■ PROBLEM DESCRIPTION ■
Give again the entries below exactly, beginning at the first line and ending at the line with "in this field\.".

(DATA FOR THIS EXERCISE Opens)

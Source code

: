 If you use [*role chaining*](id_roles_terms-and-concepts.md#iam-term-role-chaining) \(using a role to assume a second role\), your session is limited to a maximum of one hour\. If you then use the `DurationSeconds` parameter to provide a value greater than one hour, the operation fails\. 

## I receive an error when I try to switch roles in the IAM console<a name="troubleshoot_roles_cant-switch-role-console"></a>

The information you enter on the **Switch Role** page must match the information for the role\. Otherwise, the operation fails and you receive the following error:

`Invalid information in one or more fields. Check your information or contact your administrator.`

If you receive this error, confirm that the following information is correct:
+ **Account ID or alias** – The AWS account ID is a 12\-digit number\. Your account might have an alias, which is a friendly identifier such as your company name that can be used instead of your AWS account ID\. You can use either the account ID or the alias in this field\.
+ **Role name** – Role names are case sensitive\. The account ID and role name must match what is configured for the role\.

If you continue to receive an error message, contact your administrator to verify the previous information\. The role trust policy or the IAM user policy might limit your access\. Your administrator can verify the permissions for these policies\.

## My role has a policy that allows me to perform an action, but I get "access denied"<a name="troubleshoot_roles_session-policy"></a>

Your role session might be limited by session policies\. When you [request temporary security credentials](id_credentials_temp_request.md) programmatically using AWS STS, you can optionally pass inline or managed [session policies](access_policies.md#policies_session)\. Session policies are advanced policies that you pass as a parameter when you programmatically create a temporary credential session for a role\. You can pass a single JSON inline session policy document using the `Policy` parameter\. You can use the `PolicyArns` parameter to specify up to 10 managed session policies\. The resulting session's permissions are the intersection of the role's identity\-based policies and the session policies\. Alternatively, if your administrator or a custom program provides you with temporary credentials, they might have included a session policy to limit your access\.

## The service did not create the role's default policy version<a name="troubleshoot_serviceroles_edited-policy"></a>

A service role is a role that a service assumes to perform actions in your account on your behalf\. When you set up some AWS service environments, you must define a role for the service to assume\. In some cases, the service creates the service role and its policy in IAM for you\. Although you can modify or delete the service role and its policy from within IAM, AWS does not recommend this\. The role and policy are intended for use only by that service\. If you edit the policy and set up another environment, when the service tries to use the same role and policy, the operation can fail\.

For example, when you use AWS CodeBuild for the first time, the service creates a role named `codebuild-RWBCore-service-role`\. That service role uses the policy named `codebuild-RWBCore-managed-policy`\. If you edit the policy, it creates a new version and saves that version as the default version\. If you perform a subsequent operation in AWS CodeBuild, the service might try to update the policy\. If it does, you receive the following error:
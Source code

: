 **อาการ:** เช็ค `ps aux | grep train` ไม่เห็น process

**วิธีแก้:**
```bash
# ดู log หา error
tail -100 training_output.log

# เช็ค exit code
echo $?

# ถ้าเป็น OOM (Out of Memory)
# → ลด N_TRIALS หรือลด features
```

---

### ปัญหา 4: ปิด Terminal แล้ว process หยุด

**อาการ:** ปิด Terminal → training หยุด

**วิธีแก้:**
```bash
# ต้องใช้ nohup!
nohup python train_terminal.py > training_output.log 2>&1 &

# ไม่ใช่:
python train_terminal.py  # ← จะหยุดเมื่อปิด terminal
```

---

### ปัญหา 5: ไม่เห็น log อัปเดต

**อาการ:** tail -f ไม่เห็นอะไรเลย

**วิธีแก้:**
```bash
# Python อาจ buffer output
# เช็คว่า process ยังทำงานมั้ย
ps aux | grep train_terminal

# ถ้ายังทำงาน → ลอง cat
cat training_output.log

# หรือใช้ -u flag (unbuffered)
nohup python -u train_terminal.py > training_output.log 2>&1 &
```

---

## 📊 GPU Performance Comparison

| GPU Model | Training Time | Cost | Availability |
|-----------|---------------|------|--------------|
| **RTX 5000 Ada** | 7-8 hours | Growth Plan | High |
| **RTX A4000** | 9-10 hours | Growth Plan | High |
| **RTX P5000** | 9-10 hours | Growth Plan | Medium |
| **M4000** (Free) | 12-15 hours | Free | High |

(DATA FOR THIS EXERCISE Closes)

■ TASK ANSWER ■
Source code

: If you use [*role chaining*](id_roles_terms-and-concepts.md#iam-term-role-chaining) \(using a role to assume a second role\), your session is limited to a maximum of one hour\. If you then use the `DurationSeconds` parameter to provide a value greater than one hour, the operation fails\. 

## I receive an error when I try to switch roles in the IAM console<a name="troubleshoot_roles_cant-switch-role-console"></a>

The information you enter on the **Switch Role** page must match the information for the role\. Otherwise, the operation fails and you receive the following error:

`Invalid information in one or more fields. Check your information or contact your administrator.`

If you receive this error, confirm that the following information is correct:
+ **Account ID or alias** – The AWS account ID is a 12\-digit number\. Your account might have an alias, which is a friendly identifier such as your company name that can be used instead of your AWS account ID\. You can use either the account ID or the alias in this field\.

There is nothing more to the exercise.